Christmas Breakfast Casserole

Christmas Breakfast Casserole

Ingredients

  • 2 tbsp. olive oil
  • 8 oz. deli ham, diced
  • 1 medium onion, diced
  • 1 red bell pepper, diced
  • 1 green bell pepper, diced
  • 1 tsp. kosher salt
  • 1/2 tsp. black pepper
  • 1 tsp. fresh thyme, chopped
  • 6 croissants, cut into 1 1/2- to 2-in. pieces
  • 1 c. milk
  • 3/4 c. half-and-half
  • 1 tsp. hot sauce
  • 5 large eggs
  • 2 c. grated white cheddar cheese, divided
  • 1 c. grated pepper jack cheese, divided

Directions

  1. 1

    In a large skillet, heat 1 tablespoon olive oil over medium-high heat.
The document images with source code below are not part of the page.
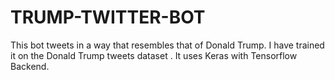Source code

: # TRUMP-TWITTER-BOT

 This bot tweets in a way that resembles that of Donald Trump. I have trained it on the Donald Trump tweets dataset . It uses Keras with Tensorflow Backend. 
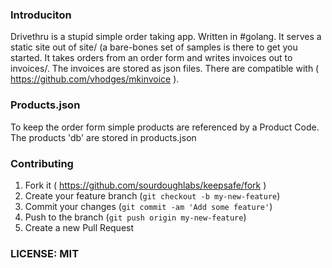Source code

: 
### Introduciton

Drivethru is a stupid simple order taking app.  Written in #golang.  It serves a static site out of site/ (a bare-bones set of samples is there to get you started.  It takes orders from an order form and writes invoices out to invoices/.  The invoices are stored as json files.  There are compatible with ( https://github.com/vhodges/mkinvoice ).

### Products.json

To keep the order form simple products are referenced by a Product Code. The products 'db' are stored in products.json

### Contributing

1. Fork it ( https://github.com/sourdoughlabs/keepsafe/fork )
2. Create your feature branch (`git checkout -b my-new-feature`)
3. Commit your changes (`git commit -am 'Add some feature'`)
4. Push to the branch (`git push origin my-new-feature`)
5. Create a new Pull Request

### LICENSE: MIT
Add the ham, onion, and bell pepper, and cook, stirring, until softened, 8 to 10 minutes. Add the salt, pepper, and thyme, and cook for 1 minute more. Remove from the heat and set aside to cool slightly.

  2. 2

    Brush a 13-by-9-inch baking dish with the remaining 1 tablespoon olive oil. Add the croissant pieces, top with the ham mixture, and mix gently to combine.

  3. 3

    In a medium bowl, whisk together the milk, half-and-half, hot sauce, and eggs. Add half of both cheeses. Pour the mixture over the croissants and mix gently to combine and evenly distribute. Cover and refrigerate for at least 1 hour and up to 4 hours.

  4. 4

    Preheat the oven to 350°F. Remove the casserole from the refrigerator, uncover, and let sit at room temperature for 15 minutes before baking, pressing down on the croissants with a spatula to make sure they are well soaked.

  5. 5

    Sprinkle the casserole with the remaining cheeses. Bake until puffed, golden brown, and the cheese is melted, about 45 minutes. Let rest 15 minutes before serving.